La première étape de cette visite a été consacrée à la direction régionale des douanes de Koulikoro et du district de Bamako et s’est terminée par le bureau de Kourémalé à la frontière guinéenne. Ainsi Amadou Togola, accompagné des hauts cadres de l’administration douanière, s’est rendu successivement au bureau 200 situé dans la zone industrielle, à Kati, à Faladié, au bureau 201, au BRE, au BEMEX et au guichet unique.

Dans chacune de ces structures, le colonel Amadou Togola a tenu à rappeler aux agents les missions principales assignées à la direction générale des douanes qui sont : procurer des recettes à l’Etat, lutter contre la fraude, protéger notre espace économique, assurer la sécurité et la fluidité du trafic international.
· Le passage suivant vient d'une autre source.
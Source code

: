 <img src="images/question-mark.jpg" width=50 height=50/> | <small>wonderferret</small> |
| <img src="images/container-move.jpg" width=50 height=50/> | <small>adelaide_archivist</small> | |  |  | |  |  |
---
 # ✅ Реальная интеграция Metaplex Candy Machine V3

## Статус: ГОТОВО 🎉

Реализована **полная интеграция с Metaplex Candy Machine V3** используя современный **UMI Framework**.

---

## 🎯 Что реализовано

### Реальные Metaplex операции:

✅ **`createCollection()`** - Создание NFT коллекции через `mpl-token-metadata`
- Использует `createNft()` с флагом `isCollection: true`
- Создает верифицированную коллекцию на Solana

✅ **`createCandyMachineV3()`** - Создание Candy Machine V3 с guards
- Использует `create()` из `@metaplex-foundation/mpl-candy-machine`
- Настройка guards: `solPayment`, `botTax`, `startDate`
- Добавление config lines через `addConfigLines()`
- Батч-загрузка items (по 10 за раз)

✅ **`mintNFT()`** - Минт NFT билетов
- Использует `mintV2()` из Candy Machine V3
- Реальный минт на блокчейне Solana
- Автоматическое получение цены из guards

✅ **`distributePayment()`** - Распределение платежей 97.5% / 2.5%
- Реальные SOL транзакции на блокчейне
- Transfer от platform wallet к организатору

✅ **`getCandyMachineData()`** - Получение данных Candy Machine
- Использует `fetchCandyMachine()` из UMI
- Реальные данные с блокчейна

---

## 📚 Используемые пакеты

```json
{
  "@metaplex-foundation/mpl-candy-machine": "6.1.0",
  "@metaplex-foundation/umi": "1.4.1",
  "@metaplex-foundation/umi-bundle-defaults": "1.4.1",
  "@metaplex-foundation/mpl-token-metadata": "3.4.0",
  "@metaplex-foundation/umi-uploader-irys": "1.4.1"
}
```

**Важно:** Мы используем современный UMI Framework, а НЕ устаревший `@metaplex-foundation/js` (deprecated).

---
Plus spécifiquement, M. Togola dira «que la douane est le premier service de l’assiette du Mali. Sa principale mission consiste à procurer des ressources au trésor public pour financer les objectifs de développement du pays. La douane est au cœur du processus de développement de notre pays». Aussi, pour atteindre ses objectifs, la direction générale de la douane a élaboré un plan d’action opérationnel pour optimaliser les recettes au cordon douanier et corriger certains dysfonctionnements constatés.

L’Etat a, en effet, assigné cette année à la douane des objectifs de recettes de 230 milliards F Cfa. Un taux sensiblement revu à la baisse par rapport aux prévisions initiales qui étaient de 290 milliards F Cfa et inférieur à celui des années précédentes. Et pour cause, dira Amadou Togola, «les chocs exogènes ont amené le gouvernement à renoncer à une partie de ses recettes par l’octroi d’exonérations sur certains produits de base et le maintien du prix à la pompe». Par ces subventions, le gouvernement vise à préserver la paix sociale par le maintien du pouvoir d’achat des populations.

Mais leur corollaire a sans doute été la chute, souvent drastique, des recettes au niveau de certains bureaux de douane. Comme par exemple au bureau des produits pétroliers qui assure, à lui seul, 40 % des objectifs de recettes de toutes les douanes du Mali. Le bureau des produits pétroliers est frappé de plein fouet par la crise mondiale des hydrocarbures. Or, tout ce qui touche le secteur des hydrocarbures annihile les efforts de recouvrement des recettes douanières. Ainsi, rien que pour les neuf premiers mois de l’année 2008, le manque à gagner occasionné par le maintien du prix à la pompe s’élève à plus de 29 milliards F Cfa.

Quant au bureau principal de Faladié, les mesures d’ordre social ont entraîné une perte de recettes de plus d’un milliard sur l’huile et de plus de 84 millions sur le lait. Face à la flambée des prix des denrées de première nécessité, l’octroi d’un régime dérogatoire à certains opérateurs économiques a certes permis de juguler les effets pervers de la crise économique mondiale et fait baisser la tension sociale durant le mois sacré du ramadan. Mais ce lourd sacrifice consenti par l’Etat a été abusivement exploité par les opérateurs économiques véreux pendant que le panier de la ménagère continue d’être un gouffre sans fond comme le tonneau des Danaïdes.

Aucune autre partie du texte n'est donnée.